A couple of points as I used to share your opinion, but I recently purchase a
Edge Plus which changed my views (which while not as extreme were aligned with
yours.

1.) For the most part, I do prefer stock android in terms of aesthetics and
some key apps (dialer, etc).

2.) Samsung has really toned down their over the top "colourful" aesthetic on
phones. They are increasingly following Material design guidelines.

3.) Depending on the carrier variant (and this could be killer), Samsung
bundle apps are not as critical anymore and they definitely do not cause weird
breakages when disabled.

4.) Having used both a Nexus 6P (considered the cream of the crop when it
comes to stock Android experience) and there is very little performance
difference between the two.

5.) Samsung (and other OEMs) have always been ahead of the curve of stock
android when it comes to features that were co-opted into later versions on
Android. They were the first to have quick access toggles in the notification
bar, lock screen notifications, etc.
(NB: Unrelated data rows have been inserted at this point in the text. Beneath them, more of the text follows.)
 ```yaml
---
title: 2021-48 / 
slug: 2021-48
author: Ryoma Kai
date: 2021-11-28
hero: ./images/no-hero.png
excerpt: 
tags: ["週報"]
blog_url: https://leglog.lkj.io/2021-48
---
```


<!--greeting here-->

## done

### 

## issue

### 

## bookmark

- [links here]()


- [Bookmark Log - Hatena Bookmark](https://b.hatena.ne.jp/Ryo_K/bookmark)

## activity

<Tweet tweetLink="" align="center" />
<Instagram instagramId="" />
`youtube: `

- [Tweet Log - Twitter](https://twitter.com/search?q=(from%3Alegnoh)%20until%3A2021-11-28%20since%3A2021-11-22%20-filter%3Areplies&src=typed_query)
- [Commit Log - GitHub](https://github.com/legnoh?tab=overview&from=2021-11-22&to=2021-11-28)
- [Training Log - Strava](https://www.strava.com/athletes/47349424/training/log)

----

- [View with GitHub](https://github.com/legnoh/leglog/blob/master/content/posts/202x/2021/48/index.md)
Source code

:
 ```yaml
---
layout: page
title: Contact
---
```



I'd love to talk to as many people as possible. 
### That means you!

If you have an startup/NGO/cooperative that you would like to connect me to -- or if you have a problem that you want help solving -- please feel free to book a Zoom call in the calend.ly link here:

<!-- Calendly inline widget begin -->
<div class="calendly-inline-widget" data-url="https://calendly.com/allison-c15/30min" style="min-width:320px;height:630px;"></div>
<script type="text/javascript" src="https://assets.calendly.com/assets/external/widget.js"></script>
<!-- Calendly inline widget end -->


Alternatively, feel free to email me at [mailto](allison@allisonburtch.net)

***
So there were always some trade-offs.

6.) Even without getting into third party launchers, etc that can completely
ape stock android in looks - Samsung has finally included proper theming
support for their devices - so even a novice user can download a "Material
Dark / Material Light" theme.

One perfect example that is still relevant to this day is the multi-window
option that I use daily on my Edge Plus, which would not be possible on a
Nexus device (just yet).

------
kozukumi
Looks great but no way am I going to go back to Samsung now I have a Nexus 6P.
In the past the Nexus phones have always been kinda "nice but not great" but
the 6P is easily one of best phones you can buy. The camera is top-notch, the
screen is stunning, performance is awesome and battery life is incredible. And
stock Android is bliss. I can't really fault it :)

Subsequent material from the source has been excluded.